Macaristan Anayasası’nın altıncı maddesinin üçüncü bendi Macaristan Cumhuriyeti’nin sınırları dışında yaşayan Macarlarla ilgilendiğini ve onların Macaristan ile olan ilişkilerini tesis ve teşvik etme sorumluluğunu üzerine aldığını yazmaktadır. Buna ek olarak, 2001 yılında Macaristan’da Viktor Orban Hükümeti kamuoyunda Statü Yasası olarak bilinen 62/2001 Sayılı ‘Komşu Ülkelerde Yaşayan Macarlar Yasası’nı çıkarmıştır. Haziran 2001’de Macar Meclisi’nden geçen ve Ocak 2002’de yürürlüğe giren ‘Tercih Yasası’ da komşu ülkelerde yaşayan yaklaşık üç buçuk milyon Macar azınlıktan dileyenlerin Macar kimliği alabilmesini sağlamaktadır. Buna göre, bu yasadan yararlanan Macar kökenliler anavatanda geçici çalışma izni, eğitim, ucuz seyahat ve sağlık sigortası gibi imkânlardan istifade edebilmektedir. 26 Mayıs 2010 tarihinde kabul edilen yasaya göre komşu ülke vatandaşı Macarların istedikleri takdirde Macaristan vatandaşı olmaları kolaylaştırılmıştır.”4

“Çekoslovakya kurulduğu günden bu yana Çek ve Slovak milliyetçilikleri ile uğraşmıştır. 1989’un getirdiği koşullar ve Kadife Devrim, bağımsız bir Çekoslovakya devleti yerine ayrı ayrı iki bağımsız devlet ortaya çıkarmıştır. Slovak hükümetinin yeni anayasa yapmak için acele etmemesi, iki tarafın gelişmişlik düzeyi farkı, Çek tarafının yeniliklere daha açık olması ve Batı’yla bütünleşme isteği, Slovak tarafının isteksizliği ayrılmayı tetikleyen nedenler arasındadır. Hazırlanan anayasalar ve yapılan görüşmeler sonucu iki ülke resmen 1 Ocak 1993’te ayrılmıştır.”5

Halkların dil ve kültürlerini devam ettirebilmeleri için uluslararası kuruluşlar çeşitli anlaşmalarla korumaya çalışmışlardır; bunlardan biri de “Birleşmiş Milletler Çocuk Haklarına Dair Sözleşme”dir;

“Birleşmiş Milletler Anlaşması’nda ilan edilen ilkeler uyarınca insanlık ailesinin tüm üyelerinin, doğuştan varlıklarına özgü bulunan haysiyetle birlikte eşit ve devredilemez haklara sahip olmalarının tanınmasının, dünyada özgürlük, adalet ve barışın temeli olduğunu düşünerek,” diye başlayıp;

“Birleşmiş Milletler’in, İnsan Hakları Evrensel Beyannamesi’nde ve Uluslararası İnsan Hakları Sözleşmelerinde herkesin, bu metinlerde yer alan hak ve özgürlüklerden ırk, renk, cinsiyet, dil, din, siyasal ya da başka görüş, ulusal ya da toplumsal köken, mülkiyet, doğuştan veya başka durumdan kaynaklanan ayrımlar dahil, hiçbir ayırım gözetilmeksizin yararlanma hakkına sahip olduklarını benimsediklerini ve ilan ettiklerini kabul ederek,” diye devam eden Birleşmiş Milletler Çocuk Haklarına Dair Sözleşme’nin çoğu maddesinde olduğu gibi, özellikle 2, 17, 20, 29, 30, 40’ıncı maddelerinde çocukların kültür, dil ve kimliklerinin korunması için gerekli kararlar alınmıştır.6-(*)

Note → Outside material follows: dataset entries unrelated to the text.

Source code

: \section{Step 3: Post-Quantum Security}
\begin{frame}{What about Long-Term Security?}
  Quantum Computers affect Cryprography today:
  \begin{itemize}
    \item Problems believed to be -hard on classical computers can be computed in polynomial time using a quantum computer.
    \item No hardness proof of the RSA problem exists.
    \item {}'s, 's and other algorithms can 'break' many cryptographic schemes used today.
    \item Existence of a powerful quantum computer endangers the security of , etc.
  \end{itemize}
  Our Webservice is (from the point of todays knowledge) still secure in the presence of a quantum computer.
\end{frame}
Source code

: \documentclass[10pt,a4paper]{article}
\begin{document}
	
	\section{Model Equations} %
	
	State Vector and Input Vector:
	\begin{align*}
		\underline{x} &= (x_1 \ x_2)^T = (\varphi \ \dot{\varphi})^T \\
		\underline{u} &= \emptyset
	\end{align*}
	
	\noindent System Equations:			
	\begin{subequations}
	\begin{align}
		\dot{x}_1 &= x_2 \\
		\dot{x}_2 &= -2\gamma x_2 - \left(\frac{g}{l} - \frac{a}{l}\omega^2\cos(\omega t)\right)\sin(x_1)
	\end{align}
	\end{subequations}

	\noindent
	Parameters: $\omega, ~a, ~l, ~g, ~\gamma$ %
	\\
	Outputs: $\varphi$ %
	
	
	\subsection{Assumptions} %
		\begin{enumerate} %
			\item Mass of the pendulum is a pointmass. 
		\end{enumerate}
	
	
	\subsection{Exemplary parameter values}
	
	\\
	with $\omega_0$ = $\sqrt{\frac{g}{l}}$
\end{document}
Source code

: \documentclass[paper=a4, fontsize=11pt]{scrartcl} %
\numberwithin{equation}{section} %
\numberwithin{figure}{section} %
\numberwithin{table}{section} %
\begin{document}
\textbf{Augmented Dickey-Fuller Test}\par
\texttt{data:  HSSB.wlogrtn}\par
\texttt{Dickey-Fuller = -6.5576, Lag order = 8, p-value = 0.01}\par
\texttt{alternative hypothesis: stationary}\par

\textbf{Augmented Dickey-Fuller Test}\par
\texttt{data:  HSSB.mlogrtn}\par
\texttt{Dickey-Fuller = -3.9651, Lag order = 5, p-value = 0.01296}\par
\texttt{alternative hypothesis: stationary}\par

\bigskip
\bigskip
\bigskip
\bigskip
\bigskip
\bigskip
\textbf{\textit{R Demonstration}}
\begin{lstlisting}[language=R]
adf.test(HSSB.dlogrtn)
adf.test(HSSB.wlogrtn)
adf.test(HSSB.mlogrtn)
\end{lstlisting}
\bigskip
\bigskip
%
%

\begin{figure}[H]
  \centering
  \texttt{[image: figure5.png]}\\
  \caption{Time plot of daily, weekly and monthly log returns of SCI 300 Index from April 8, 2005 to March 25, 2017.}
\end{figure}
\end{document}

Tüm bunlar ortada dururken, kendi coğrafyasında Yugoslavya’nın parçalanmasına ve yedi devletin ortaya çıkmasına önayak olan Avrupa Birliği üye devletleri aynı zaman diliminde birlik cumhuriyeti Gürcistan’a, SSCB’nin dağılması ile aralarındaki hukuki ilişkinin bittiğini, birliği yeniden oturup konuşmalarını öneren Abhazya Cumhuriyeti’ne savaş açarak cevap veren Gürcistan’ı “toprak bütünlüğü ilkesi” çerçevesinde destekleyerek Abhazya’nın bağımsızlığını tanımama yolunda karar almıştır.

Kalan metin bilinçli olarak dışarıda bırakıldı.